Não se torna evidente que a partir do momento em que o sequencial cede ao simultâneo, ingressamos no mundo da estrutura e da configuração. Isso aconteceu na física, na arte e também na comunicação. (McLUHAN, 1967).


Conforme relata Elmira Simeão (na obra já citada), “O tratamento dos dados (textos e imagens) revela que a percepção dos conteúdos evolui paralelamente ao aprimoramento de suportes e formatos fazendo fluir o pensamento complexo.” Estamos diante de uma nova forma de ação comunicativa.
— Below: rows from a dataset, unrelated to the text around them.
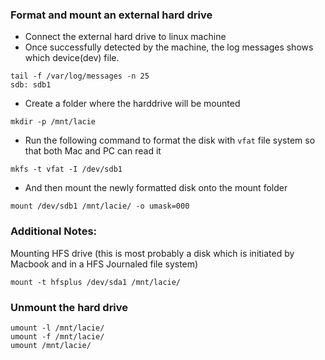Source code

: ### Format and mount an external hard drive
- Connect the external hard drive to linux machine
- Once successfully detected by the machine, the log messages shows which device(dev) file.
```
tail -f /var/log/messages -n 25
sdb: sdb1
```
- Create a folder where the harddrive will be mounted
```
mkdir -p /mnt/lacie
```
- Run the following command to format the disk with `vfat` file system so that both Mac and PC can read it
```
mkfs -t vfat -I /dev/sdb1
``` 
- And then mount the newly formatted disk onto the mount folder
```
mount /dev/sdb1 /mnt/lacie/ -o umask=000
```


### Additional Notes:
Mounting HFS drive (this is most probably a disk which is initiated by Macbook and in a HFS Journaled file system)
```
mount -t hfsplus /dev/sda1 /mnt/lacie/
```


### Unmount the hard drive
```
umount -l /mnt/lacie/
umount -f /mnt/lacie/
umount /mnt/lacie/
```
Devemos seguir o exemplo de Guillaume Apollinaire que se valia de “estruturas clássicas e rimas perfeitas e, em outros, versos livres sem nenhuma pontuação. Estava sempre interessado em ampliar seus horizontes para entender o seu tempo, que ele sabia ser de transformações”, assinalou Álvaro Faleiros (em APOLLINAIRE, G. O Bestiário ou cortejo de Orfeu. São Paulo: Iluminuras, 1997,, p. 106). Se o autor dos Caligramas estivesse entre nós, certamente estaria escrevendo poemas rimados e praticando poesia visual, como já fazia no início do século passado... A, Apollinaire usou vários pseudônimos e escreveu até poemas pornográficos. Estaria, como queria Vico, escrevendo com imagens.


Quero apenas celebrar os 50 anos do Movimento de Poesia Concreta que hoje está tão jovem e renovador como foi no momento de sua deflagração. A polêmica continua.